By Stephanie Verdoia, Legal
Voice summer intern
In March, the Trump administration issued new
rules to the Title X program that funds family planning services for people
with low incomes. These changes forced Planned
Parenthood to withdraw from the program last month, which will result in limiting
health care access for low-income communities across the country. But there is
another problem with the new rules; they will redirect federal money to
organizations that don’t provide the full range of care for patients and refuse
to inform patients of all the birth control options
available to them.
Since the 1970s, crisis pregnancy centers, sometimes called
“limited service pregnancy centers,” have been posing as walk-in medical
clinics for family planning and pregnancy-related care. These so-called
“clinics” claim to provide comprehensive medical care by saying in their
advertisements that they offer “evidence-based medical care” and “all options
pregnancy counseling.” Their staff often
wear white coats or scrubs and perform quasi-medical services like pregnancy
testing and ultrasound examinations, although they often have no medical
education or training, and thus no business diagnosing anything. The clinics provide
information about
contraception and abortion that is false or misleading — all for the purpose of
delaying a
pregnant person’s decision-making process until it is too late to terminate the pregnancy. What is particularly alarming is that there are
far more crisis pregnancy centers across the country than there are legitimate
reproductive health clinics.
In recent years, some crisis pregnancy centers have begun offering medical services beyond pregnancy tests and ultrasounds, though they still refuse to counsel patients about birth control (other than the rhythm method) or abortion, or provide referrals for these services — even at the request of their patients.

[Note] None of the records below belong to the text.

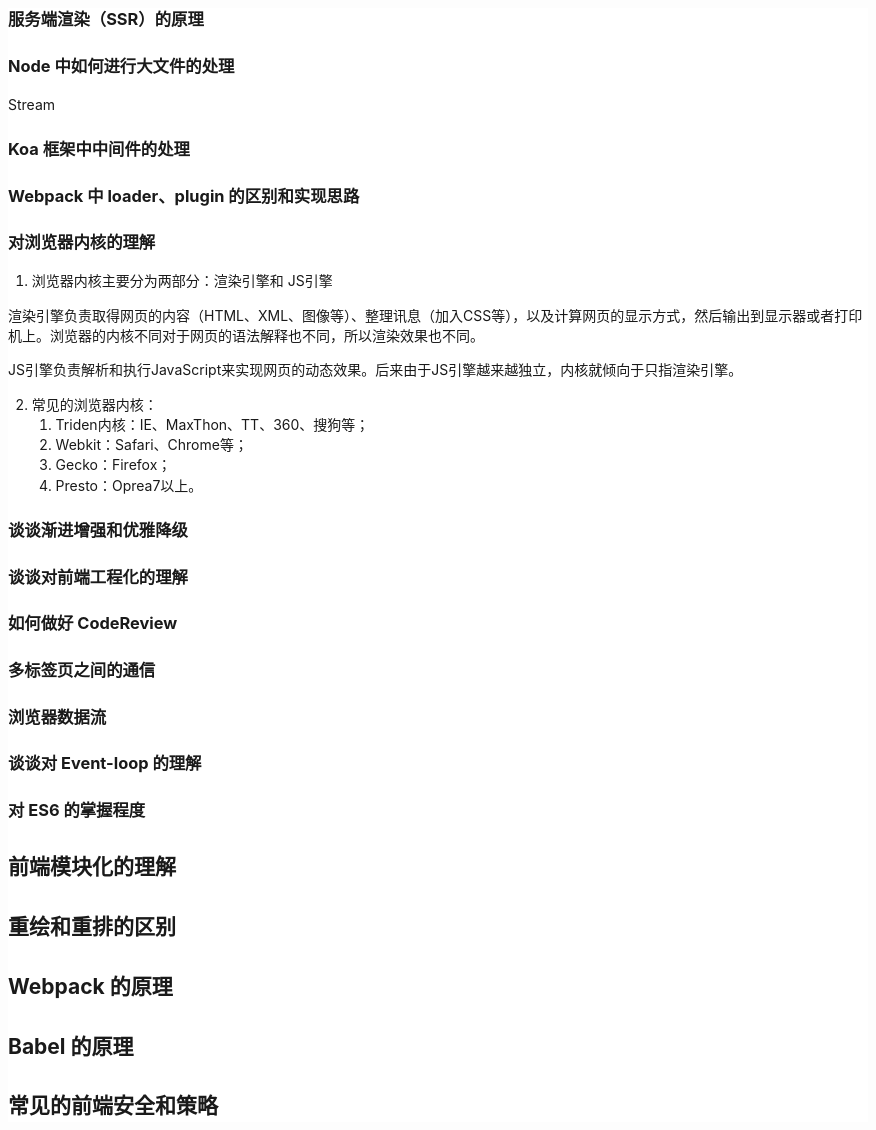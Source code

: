 ### 服务端渲染（SSR）的原理

### Node 中如何进行大文件的处理

Stream

### Koa 框架中中间件的处理

### Webpack 中 loader、plugin 的区别和实现思路

### 对浏览器内核的理解

1. 浏览器内核主要分为两部分：渲染引擎和 JS引擎

渲染引擎负责取得网页的内容（HTML、XML、图像等）、整理讯息（加入CSS等），以及计算网页的显示方式，然后输出到显示器或者打印机上。浏览器的内核不同对于网页的语法解释也不同，所以渲染效果也不同。

JS引擎负责解析和执行JavaScript来实现网页的动态效果。后来由于JS引擎越来越独立，内核就倾向于只指渲染引擎。

2. 常见的浏览器内核：
	1. Triden内核：IE、MaxThon、TT、360、搜狗等；
	2. Webkit：Safari、Chrome等；
	3. Gecko：Firefox；
	4. Presto：Oprea7以上。

### 谈谈渐进增强和优雅降级

### 谈谈对前端工程化的理解

### 如何做好 CodeReview

### 多标签页之间的通信

### 浏览器数据流

### 谈谈对 Event-loop 的理解

### 对 ES6 的掌握程度

## 前端模块化的理解

## 重绘和重排的区别

## Webpack 的原理

## Babel 的原理

## 常见的前端安全和策略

The new Trump rules enable these more
“medicalized” CPCs to apply for Title X funding by relaxing the old requirement
that the grant recipients provide comprehensive care to their patients,
including the full range of FDA approved contraceptives. This means that people
who rely on Title X clinics for healthcare may receive less than comprehensive
information and care. Instead, patients’
medical treatment options will be tailored to align with an extremist politic
agenda.
Before the Trump Administration issued these new
rules, clinics that received federal funding were required to offer all options
to the pregnant person without promoting one option over another, a practice called
non-directive counseling. Grantees also were required to offer the full range
of “medically-approved” family planning services, including contraception
options.
The new rules prohibit abortion referrals, even
in medically urgent situations and
green lights funding for grantees that offer no family planning options other
than fertility awareness-based methods (basically the rhythm method), which have
a higher risk of pregnancy than birth control pills or the IUD.
Of course, this will cause the greatest harm to those who most rely upon the Title X
program for their basic reproductive healthcare needs, including women with low
incomes, women of color, young women, and LGBTQ people. Over 4 million
low-income, uninsured, and underserved clients have relied on the Title X
program for almost fifty years.
Although
more than 20 states and the American Medical Association are challenging the
new regulations in court, many low-income communities already feel the impact
of the changes. Planned Parenthood served 40% of Title X recipients, and in
states with no backup funding, delays and higher costs in services are already
occurring.
Patients
seeking family planning services deserve to understand all of their options--
regardless of their socio-economic status. Individual autonomy in medical
decision making is a fundamental liberty that the federal government should
protect - not undermine. These
regulations ensure that only the most privileged of our society will continue
to enjoy access to the care they seek.